[[ Material supplied, beginning ]]
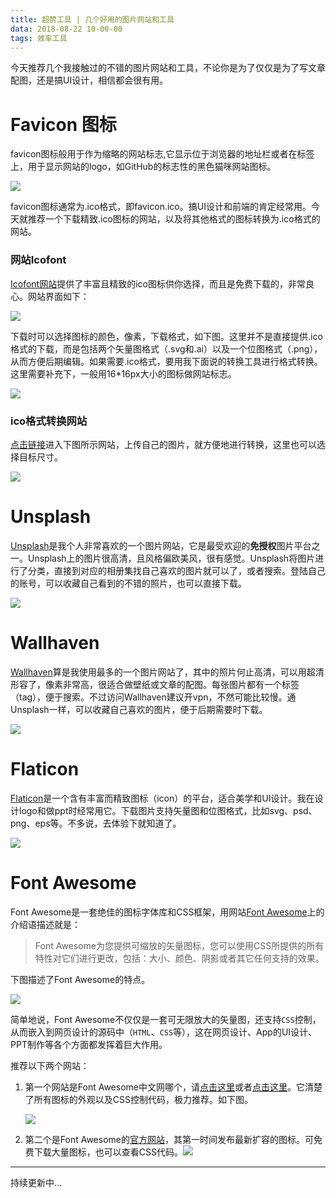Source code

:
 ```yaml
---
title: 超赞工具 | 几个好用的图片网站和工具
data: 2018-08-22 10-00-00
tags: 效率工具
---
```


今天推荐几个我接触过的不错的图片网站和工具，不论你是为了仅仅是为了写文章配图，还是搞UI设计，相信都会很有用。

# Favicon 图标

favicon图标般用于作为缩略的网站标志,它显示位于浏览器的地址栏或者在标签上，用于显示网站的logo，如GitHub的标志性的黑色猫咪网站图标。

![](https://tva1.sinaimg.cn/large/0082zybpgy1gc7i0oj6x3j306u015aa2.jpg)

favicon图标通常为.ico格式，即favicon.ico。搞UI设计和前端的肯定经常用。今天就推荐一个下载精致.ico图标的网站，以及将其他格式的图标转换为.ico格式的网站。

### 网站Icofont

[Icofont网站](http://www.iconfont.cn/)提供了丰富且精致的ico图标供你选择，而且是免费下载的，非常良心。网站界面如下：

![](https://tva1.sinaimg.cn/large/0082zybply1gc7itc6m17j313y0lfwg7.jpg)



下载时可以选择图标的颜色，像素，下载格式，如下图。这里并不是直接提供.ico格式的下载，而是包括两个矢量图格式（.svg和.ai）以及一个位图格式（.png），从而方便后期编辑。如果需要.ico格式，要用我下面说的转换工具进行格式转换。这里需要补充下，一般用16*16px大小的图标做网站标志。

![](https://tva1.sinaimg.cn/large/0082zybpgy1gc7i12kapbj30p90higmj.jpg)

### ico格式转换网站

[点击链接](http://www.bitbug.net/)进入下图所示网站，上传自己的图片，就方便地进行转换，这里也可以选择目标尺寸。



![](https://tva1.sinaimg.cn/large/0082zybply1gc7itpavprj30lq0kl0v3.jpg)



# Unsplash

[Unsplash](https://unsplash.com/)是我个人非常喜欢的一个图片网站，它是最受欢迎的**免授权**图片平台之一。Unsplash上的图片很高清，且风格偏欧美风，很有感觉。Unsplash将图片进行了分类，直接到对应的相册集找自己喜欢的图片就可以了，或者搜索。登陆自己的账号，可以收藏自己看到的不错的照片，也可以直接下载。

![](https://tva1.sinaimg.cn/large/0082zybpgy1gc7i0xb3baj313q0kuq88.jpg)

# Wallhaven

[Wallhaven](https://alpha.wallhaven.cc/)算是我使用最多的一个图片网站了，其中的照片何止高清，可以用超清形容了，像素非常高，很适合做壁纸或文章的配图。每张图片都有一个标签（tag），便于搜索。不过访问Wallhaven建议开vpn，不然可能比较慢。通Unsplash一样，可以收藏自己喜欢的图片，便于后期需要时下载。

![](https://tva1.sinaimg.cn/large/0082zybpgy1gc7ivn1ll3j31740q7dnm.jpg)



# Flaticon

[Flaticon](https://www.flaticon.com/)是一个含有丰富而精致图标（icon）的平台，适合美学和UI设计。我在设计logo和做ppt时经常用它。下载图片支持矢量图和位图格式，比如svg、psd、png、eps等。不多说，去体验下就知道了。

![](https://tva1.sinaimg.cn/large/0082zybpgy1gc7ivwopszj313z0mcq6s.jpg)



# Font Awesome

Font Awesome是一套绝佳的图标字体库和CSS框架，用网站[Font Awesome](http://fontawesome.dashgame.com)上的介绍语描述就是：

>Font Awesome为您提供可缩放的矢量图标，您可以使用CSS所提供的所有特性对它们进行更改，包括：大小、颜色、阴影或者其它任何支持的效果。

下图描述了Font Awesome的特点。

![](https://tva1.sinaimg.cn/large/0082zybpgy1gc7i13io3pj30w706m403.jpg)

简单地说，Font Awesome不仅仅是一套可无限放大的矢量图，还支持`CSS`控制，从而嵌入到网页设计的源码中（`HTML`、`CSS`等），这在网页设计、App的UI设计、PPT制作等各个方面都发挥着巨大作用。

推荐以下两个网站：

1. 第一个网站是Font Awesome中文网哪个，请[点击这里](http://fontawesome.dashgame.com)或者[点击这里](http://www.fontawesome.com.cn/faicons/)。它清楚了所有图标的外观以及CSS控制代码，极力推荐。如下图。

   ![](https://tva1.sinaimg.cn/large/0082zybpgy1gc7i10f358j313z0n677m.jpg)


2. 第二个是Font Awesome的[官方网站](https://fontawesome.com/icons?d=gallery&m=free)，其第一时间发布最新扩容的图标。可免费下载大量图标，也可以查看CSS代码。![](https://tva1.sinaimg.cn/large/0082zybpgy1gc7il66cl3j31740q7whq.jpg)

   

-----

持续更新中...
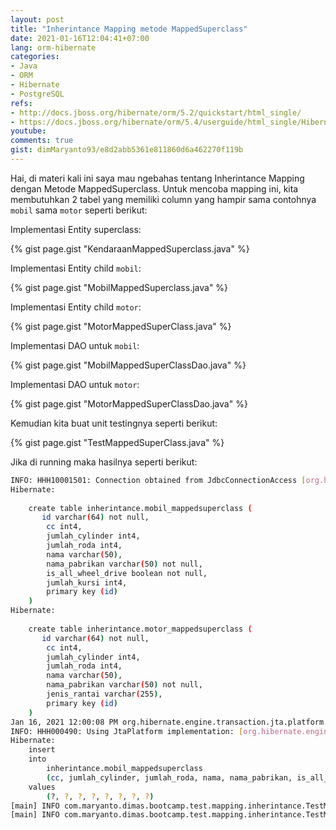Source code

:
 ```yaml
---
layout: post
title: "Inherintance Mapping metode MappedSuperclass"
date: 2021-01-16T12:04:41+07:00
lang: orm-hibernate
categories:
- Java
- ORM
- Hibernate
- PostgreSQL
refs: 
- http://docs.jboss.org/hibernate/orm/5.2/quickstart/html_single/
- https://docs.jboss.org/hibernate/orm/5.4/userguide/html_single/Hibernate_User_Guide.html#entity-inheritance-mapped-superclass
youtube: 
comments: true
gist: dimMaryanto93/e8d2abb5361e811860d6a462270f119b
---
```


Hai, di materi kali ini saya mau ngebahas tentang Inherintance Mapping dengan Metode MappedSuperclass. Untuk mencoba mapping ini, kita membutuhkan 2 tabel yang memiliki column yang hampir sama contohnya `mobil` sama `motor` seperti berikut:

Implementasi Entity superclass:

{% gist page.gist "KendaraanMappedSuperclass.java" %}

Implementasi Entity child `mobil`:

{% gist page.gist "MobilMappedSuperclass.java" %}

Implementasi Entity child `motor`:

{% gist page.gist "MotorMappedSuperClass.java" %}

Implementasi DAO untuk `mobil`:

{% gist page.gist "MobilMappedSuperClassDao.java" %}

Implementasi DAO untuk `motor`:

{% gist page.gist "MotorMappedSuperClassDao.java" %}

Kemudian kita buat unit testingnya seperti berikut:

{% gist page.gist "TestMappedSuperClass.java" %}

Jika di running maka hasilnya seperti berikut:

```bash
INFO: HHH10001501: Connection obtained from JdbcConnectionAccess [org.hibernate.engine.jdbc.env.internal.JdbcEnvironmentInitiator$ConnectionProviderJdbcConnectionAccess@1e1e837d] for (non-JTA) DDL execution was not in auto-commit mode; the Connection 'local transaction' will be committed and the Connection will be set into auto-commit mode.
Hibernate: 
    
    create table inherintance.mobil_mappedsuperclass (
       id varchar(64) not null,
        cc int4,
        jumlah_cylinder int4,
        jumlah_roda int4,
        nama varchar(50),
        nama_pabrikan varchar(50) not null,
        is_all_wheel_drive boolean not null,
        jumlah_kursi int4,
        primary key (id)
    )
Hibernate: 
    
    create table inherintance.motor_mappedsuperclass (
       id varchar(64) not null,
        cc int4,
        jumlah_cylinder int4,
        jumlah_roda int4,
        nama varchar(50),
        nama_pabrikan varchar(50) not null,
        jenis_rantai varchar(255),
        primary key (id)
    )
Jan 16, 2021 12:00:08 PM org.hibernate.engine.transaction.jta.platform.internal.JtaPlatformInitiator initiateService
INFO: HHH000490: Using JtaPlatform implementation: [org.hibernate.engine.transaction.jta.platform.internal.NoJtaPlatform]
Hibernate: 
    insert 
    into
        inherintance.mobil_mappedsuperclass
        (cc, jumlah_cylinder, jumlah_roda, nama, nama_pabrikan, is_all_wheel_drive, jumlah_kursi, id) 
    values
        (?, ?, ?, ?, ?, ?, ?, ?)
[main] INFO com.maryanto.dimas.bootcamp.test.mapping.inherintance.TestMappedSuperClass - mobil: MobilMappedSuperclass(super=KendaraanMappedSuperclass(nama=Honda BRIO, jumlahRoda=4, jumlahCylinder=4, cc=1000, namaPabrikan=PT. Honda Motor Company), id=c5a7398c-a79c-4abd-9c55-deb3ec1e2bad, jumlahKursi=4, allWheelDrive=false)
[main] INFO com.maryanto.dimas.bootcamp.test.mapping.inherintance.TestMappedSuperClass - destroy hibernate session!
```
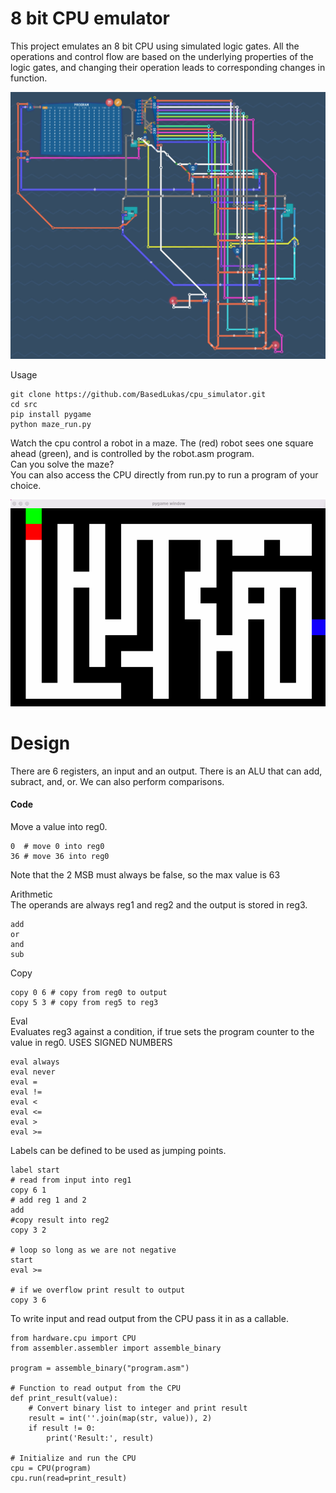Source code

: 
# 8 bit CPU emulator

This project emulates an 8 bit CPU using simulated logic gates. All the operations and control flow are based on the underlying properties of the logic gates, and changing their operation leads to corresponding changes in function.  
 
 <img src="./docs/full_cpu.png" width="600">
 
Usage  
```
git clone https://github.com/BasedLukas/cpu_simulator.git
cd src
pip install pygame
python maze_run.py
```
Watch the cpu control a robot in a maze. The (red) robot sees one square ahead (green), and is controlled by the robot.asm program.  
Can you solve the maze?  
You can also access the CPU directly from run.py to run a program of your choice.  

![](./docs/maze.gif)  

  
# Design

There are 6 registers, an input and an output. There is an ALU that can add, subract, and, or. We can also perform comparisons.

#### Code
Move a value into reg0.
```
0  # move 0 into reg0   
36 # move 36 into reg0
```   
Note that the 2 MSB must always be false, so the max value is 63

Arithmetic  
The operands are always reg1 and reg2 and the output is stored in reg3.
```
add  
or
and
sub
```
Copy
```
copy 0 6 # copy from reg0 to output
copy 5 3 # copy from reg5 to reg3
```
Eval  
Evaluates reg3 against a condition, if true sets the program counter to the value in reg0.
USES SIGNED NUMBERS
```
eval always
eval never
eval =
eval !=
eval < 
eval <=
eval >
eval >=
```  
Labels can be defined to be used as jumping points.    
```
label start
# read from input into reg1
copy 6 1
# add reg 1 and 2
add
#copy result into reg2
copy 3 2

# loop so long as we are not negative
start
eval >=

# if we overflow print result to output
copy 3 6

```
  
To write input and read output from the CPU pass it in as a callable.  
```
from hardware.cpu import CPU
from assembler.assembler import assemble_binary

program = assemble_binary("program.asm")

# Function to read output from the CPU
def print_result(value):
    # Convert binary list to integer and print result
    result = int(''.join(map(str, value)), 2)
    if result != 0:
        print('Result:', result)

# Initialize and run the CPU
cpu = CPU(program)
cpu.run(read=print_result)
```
[[ Material supplied, end ]]
**Aim of the task**
Within the material above, show every line that includes "Implementasi".

**Worked solution**
Implementasi Entity superclass:
Implementasi Entity child `mobil`:
Implementasi Entity child `motor`:
Implementasi DAO untuk `mobil`:
Implementasi DAO untuk `motor`:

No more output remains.